TASK:
Reproduce exactly the lines below, from the first one through the line containing "7 O muse, o alto ingegno, or m'aiutate;", and omit any pictures.

PROVIDED DATA:

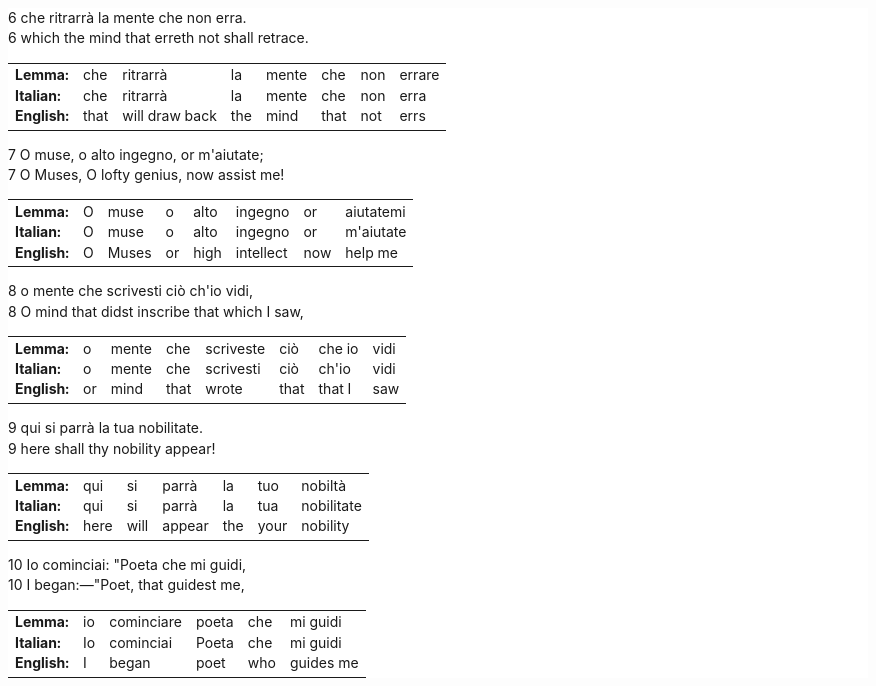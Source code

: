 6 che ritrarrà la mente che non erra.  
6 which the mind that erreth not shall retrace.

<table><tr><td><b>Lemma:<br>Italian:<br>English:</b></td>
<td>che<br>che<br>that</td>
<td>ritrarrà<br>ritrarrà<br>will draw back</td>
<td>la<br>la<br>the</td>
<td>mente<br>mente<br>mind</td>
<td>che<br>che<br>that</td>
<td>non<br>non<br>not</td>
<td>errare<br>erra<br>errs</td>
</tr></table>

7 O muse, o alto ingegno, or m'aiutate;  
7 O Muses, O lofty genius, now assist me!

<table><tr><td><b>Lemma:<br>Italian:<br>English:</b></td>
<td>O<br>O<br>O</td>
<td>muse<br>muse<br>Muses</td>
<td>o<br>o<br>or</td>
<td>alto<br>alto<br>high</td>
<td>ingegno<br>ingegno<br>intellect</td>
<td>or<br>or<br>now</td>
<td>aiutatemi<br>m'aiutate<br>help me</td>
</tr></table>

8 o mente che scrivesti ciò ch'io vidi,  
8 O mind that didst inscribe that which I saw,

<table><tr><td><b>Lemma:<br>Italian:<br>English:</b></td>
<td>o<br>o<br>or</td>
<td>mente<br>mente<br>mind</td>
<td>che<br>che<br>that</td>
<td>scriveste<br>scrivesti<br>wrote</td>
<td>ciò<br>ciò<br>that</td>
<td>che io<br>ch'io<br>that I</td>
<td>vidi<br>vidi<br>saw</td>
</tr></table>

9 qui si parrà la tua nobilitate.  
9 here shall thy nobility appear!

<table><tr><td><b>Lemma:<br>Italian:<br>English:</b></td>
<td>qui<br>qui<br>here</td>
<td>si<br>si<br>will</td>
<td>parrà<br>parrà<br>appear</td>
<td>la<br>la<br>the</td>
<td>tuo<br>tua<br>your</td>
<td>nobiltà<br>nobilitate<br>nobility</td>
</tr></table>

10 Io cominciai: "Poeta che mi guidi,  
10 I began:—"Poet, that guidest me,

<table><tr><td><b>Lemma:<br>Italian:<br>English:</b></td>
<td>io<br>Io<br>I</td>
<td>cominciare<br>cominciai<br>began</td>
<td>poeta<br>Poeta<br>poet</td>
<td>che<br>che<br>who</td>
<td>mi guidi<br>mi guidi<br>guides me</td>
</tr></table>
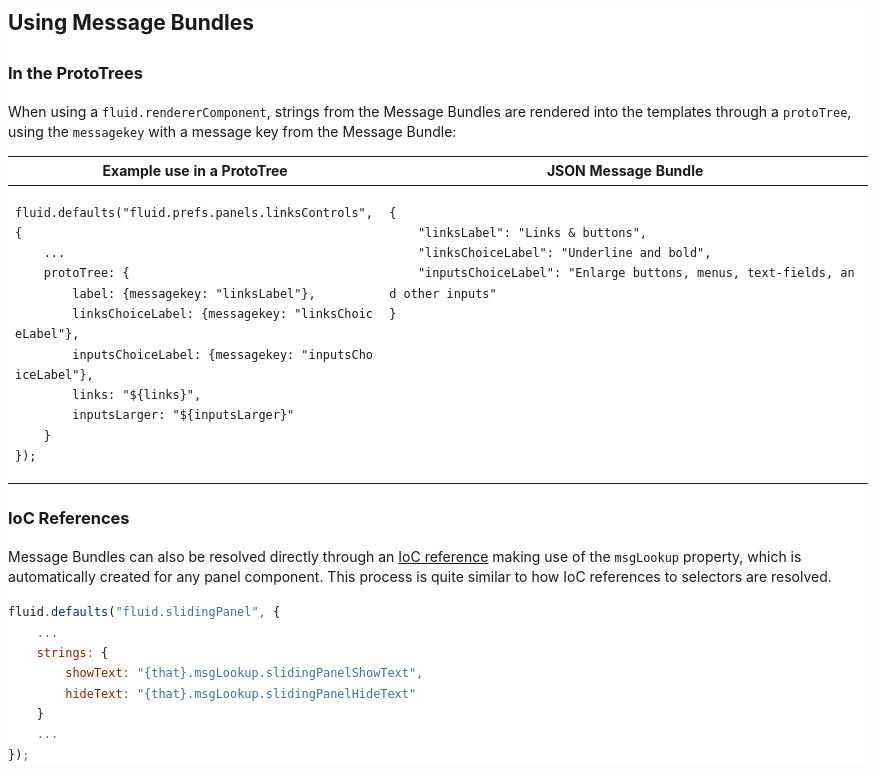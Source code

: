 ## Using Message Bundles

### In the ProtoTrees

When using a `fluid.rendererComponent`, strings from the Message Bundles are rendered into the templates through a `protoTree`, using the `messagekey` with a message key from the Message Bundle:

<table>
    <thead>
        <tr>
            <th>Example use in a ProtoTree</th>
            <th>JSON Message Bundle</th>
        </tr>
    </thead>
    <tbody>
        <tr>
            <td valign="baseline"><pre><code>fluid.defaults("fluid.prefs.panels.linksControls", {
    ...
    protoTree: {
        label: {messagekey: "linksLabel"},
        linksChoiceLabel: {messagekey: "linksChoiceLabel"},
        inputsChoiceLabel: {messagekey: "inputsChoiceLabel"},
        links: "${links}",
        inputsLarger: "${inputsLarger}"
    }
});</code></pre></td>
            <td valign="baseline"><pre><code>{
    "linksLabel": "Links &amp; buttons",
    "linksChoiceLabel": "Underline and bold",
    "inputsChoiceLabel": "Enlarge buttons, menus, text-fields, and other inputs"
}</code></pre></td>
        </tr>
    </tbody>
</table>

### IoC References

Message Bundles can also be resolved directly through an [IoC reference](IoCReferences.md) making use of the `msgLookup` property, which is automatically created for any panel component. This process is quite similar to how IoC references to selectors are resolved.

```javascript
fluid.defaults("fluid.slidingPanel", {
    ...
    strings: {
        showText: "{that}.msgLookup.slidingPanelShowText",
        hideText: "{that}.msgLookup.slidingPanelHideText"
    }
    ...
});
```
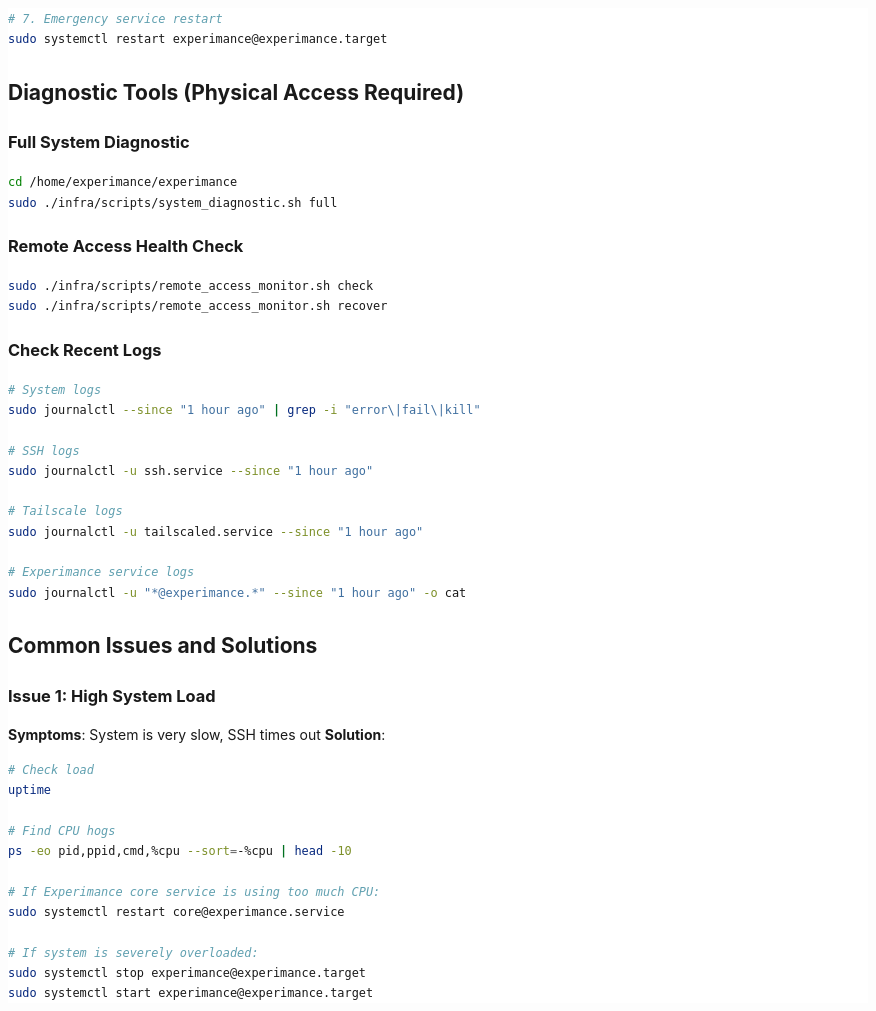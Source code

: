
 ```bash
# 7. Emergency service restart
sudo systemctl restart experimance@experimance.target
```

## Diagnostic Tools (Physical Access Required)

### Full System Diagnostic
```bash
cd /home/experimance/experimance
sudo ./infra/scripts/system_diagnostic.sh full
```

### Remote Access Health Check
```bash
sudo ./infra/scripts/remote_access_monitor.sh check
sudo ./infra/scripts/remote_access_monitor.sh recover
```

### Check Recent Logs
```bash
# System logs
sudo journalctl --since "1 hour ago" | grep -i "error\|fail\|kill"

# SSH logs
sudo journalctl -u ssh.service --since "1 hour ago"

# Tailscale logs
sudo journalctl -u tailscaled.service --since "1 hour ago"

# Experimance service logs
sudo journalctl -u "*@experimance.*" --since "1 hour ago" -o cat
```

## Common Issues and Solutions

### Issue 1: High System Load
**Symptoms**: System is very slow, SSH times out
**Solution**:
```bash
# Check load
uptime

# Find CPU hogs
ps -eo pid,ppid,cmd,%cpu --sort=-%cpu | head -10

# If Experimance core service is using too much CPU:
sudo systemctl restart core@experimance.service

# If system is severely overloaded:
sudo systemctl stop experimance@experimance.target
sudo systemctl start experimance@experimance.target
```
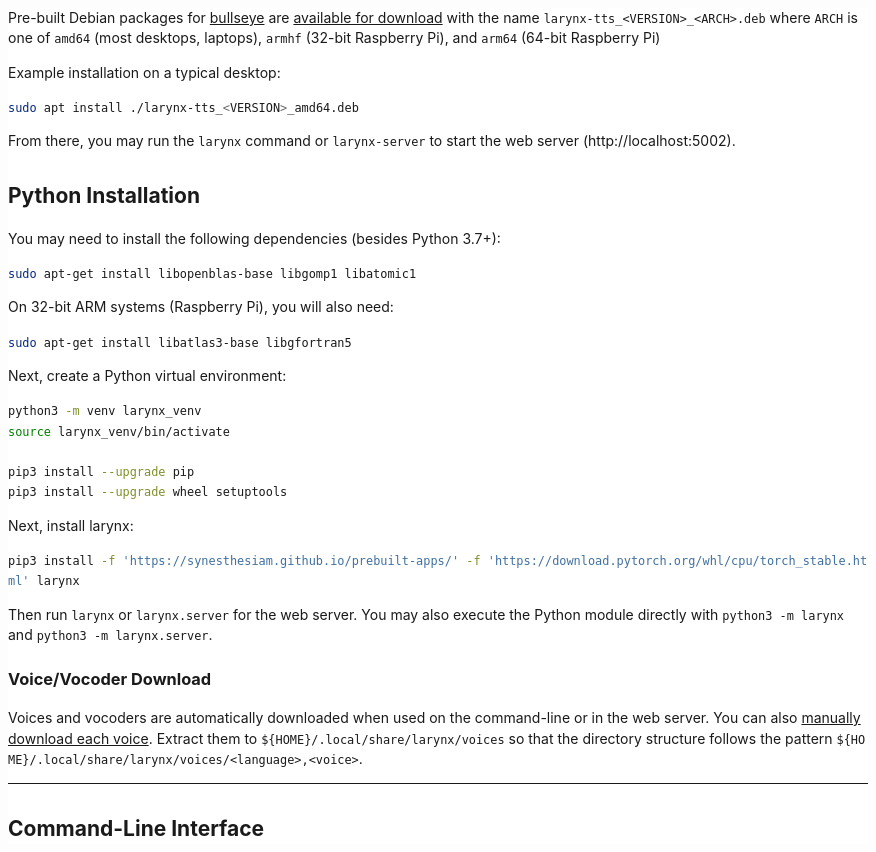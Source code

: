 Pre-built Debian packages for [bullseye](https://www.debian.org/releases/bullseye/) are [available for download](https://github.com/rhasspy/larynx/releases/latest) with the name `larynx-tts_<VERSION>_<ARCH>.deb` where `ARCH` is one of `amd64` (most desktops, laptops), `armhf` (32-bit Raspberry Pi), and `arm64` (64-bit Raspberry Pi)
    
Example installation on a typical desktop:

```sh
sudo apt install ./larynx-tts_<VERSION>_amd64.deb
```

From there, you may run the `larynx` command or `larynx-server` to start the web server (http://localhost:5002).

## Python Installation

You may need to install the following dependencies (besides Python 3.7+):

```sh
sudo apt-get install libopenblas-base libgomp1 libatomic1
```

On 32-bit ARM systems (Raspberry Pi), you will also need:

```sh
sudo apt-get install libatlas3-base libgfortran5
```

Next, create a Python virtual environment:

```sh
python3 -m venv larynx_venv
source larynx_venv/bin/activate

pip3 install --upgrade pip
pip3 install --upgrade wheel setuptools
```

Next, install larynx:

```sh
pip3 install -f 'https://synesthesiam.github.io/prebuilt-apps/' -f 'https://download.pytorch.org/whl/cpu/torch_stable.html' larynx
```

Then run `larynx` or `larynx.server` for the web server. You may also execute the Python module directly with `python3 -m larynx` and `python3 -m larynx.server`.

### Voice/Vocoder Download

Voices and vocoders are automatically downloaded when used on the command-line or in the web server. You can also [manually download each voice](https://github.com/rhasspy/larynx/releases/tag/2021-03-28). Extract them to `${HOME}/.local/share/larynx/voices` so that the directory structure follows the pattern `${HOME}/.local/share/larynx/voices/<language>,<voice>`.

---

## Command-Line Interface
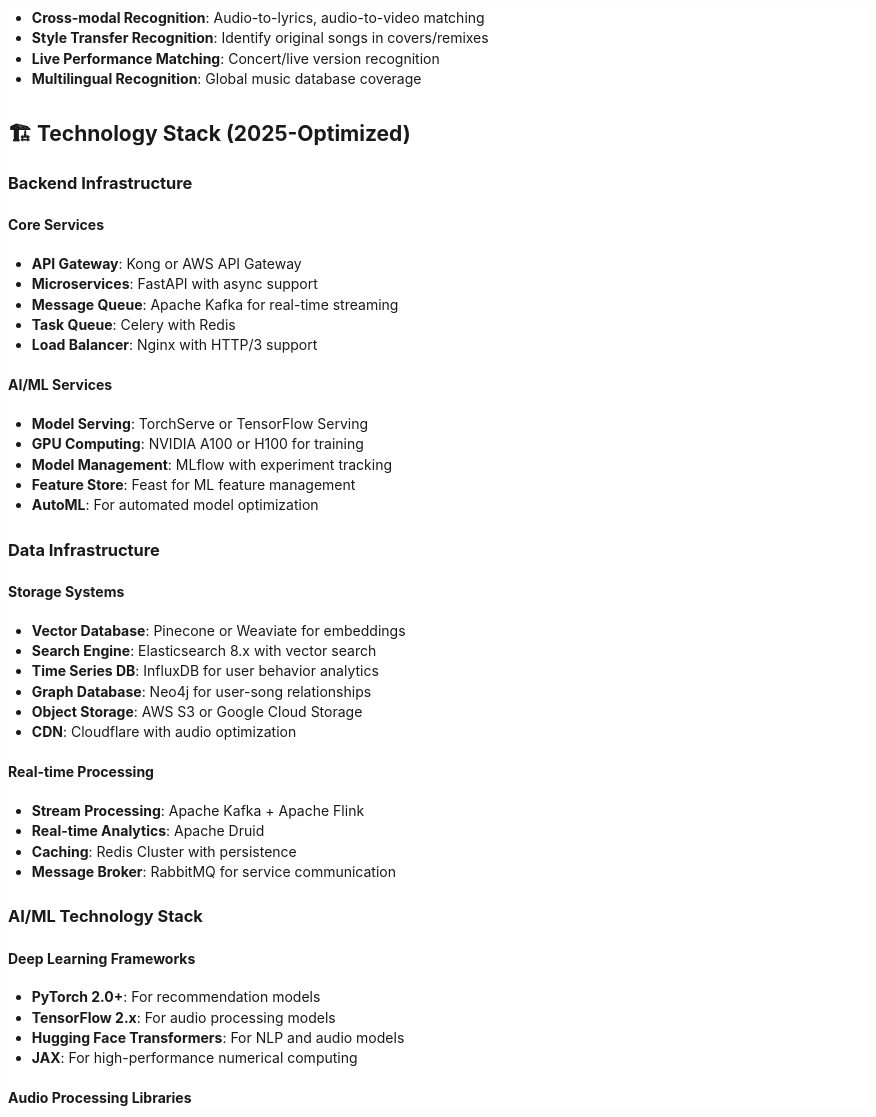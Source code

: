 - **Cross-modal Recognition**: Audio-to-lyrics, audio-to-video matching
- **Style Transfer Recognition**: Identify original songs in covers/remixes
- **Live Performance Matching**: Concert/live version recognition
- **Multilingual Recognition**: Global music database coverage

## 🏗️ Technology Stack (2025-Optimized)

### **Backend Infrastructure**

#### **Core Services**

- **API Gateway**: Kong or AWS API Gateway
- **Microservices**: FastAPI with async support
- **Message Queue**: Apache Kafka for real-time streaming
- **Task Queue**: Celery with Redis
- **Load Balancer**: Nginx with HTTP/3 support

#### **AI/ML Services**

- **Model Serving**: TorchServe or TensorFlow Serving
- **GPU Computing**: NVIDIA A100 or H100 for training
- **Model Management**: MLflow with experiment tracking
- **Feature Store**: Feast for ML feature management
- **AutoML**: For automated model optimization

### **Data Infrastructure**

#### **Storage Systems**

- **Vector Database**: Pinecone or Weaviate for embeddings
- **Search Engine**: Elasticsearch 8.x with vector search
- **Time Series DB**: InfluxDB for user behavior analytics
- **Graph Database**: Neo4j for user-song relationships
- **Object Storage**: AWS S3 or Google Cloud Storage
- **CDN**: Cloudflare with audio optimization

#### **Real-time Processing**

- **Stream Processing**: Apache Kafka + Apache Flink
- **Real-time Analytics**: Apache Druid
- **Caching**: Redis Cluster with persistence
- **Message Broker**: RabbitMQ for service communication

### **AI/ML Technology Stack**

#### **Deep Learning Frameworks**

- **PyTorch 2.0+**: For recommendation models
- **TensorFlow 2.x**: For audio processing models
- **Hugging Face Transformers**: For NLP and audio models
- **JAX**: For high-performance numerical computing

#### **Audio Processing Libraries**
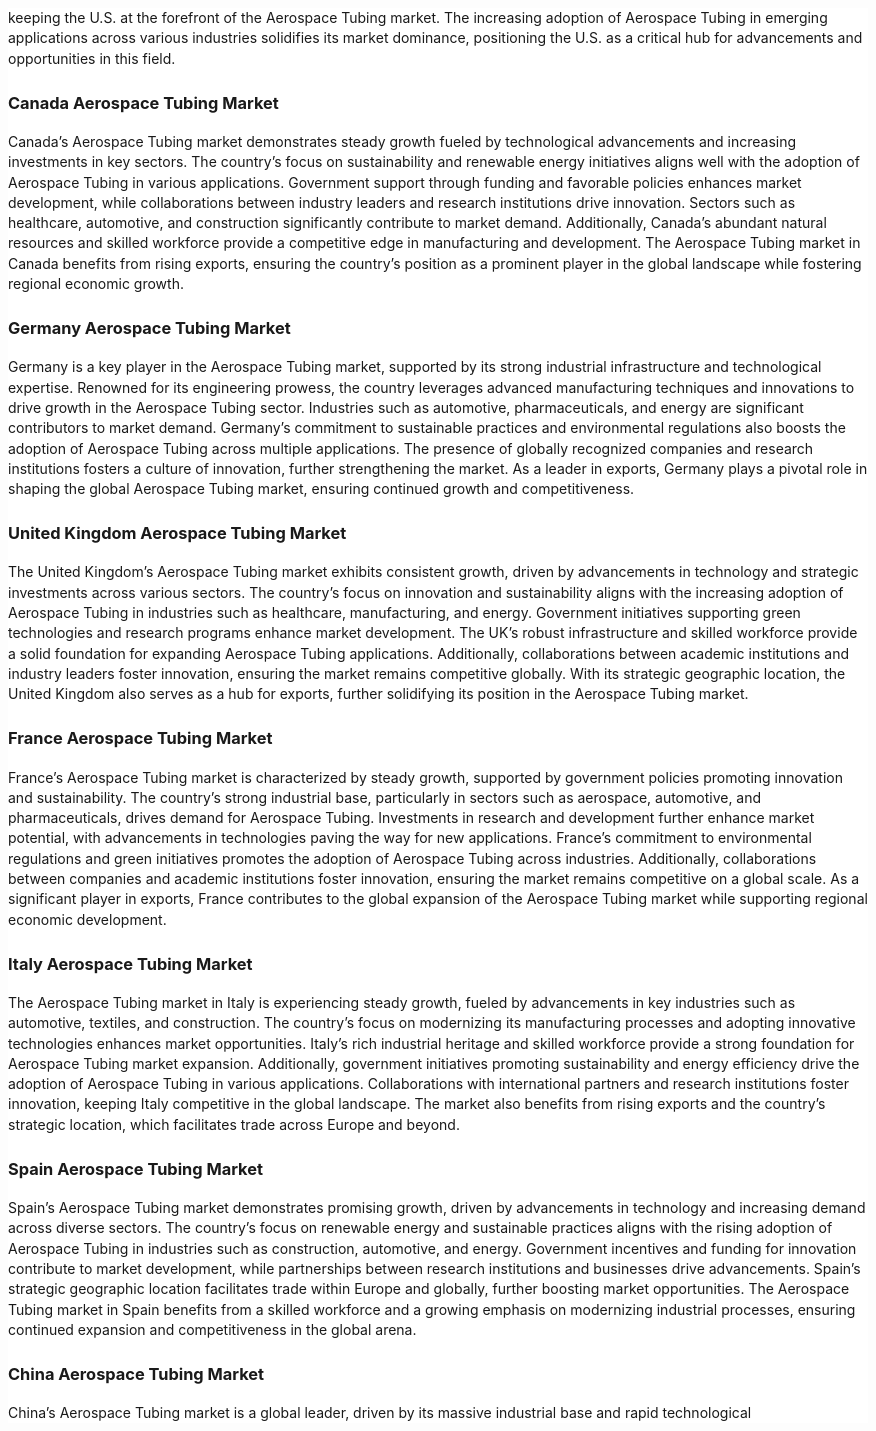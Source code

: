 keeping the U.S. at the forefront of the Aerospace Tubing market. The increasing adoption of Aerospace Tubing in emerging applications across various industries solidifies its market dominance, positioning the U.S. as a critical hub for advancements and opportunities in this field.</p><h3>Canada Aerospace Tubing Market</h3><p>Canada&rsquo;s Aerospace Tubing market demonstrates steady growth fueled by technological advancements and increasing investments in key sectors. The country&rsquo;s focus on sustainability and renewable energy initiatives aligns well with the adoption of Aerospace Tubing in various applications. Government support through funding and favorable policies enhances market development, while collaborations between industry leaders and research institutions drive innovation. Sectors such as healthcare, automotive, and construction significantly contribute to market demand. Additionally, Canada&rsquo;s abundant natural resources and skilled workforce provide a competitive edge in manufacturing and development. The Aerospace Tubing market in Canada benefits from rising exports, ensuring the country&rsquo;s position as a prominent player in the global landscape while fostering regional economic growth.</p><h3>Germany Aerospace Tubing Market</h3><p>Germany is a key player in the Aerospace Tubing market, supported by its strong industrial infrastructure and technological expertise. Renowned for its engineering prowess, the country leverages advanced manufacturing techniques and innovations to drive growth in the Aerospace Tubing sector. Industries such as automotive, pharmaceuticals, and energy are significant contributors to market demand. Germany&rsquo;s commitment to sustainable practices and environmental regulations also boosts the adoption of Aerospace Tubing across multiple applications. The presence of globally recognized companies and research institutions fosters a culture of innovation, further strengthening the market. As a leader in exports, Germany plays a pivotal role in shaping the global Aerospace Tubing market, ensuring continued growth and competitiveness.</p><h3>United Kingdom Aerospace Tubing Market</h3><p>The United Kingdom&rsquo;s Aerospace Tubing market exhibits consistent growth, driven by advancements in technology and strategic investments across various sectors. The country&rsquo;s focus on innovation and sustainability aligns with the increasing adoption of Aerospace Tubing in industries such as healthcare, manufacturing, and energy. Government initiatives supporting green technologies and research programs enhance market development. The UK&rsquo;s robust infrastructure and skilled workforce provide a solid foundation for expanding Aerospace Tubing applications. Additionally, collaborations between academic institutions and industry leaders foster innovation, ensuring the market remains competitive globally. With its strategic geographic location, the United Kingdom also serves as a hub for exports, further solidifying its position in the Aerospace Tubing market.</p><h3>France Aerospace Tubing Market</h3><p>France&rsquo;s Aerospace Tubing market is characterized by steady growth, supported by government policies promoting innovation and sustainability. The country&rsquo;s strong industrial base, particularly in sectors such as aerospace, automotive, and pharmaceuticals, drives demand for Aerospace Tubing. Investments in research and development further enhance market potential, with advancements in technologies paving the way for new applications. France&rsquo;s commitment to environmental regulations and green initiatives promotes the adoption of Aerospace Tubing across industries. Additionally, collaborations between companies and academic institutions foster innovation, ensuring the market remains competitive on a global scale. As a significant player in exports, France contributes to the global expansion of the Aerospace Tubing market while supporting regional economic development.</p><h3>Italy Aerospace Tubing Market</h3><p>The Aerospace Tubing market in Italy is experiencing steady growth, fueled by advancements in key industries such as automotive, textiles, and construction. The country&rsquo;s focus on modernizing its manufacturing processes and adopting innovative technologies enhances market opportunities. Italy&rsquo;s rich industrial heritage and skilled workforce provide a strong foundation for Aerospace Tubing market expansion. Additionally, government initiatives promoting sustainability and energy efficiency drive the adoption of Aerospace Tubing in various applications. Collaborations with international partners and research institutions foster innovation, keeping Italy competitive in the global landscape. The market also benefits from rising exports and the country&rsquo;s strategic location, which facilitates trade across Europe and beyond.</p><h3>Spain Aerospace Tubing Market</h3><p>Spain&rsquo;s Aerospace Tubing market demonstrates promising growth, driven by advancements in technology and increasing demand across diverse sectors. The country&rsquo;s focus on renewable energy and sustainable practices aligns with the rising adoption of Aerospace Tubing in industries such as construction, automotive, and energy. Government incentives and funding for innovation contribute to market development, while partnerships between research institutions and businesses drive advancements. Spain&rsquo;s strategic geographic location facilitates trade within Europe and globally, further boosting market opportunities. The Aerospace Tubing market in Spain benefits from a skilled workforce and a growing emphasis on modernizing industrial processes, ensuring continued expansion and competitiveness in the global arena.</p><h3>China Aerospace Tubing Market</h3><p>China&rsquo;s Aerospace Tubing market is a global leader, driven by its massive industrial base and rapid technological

RESPONSE BELOW:
Source code

: 6 che ritrarrà la mente che non erra.  
6 which the mind that erreth not shall retrace.

<table><tr><td><b>Lemma:<br>Italian:<br>English:</b></td>
<td>che<br>che<br>that</td>
<td>ritrarrà<br>ritrarrà<br>will draw back</td>
<td>la<br>la<br>the</td>
<td>mente<br>mente<br>mind</td>
<td>che<br>che<br>that</td>
<td>non<br>non<br>not</td>
<td>errare<br>erra<br>errs</td>
</tr></table>

7 O muse, o alto ingegno, or m'aiutate;  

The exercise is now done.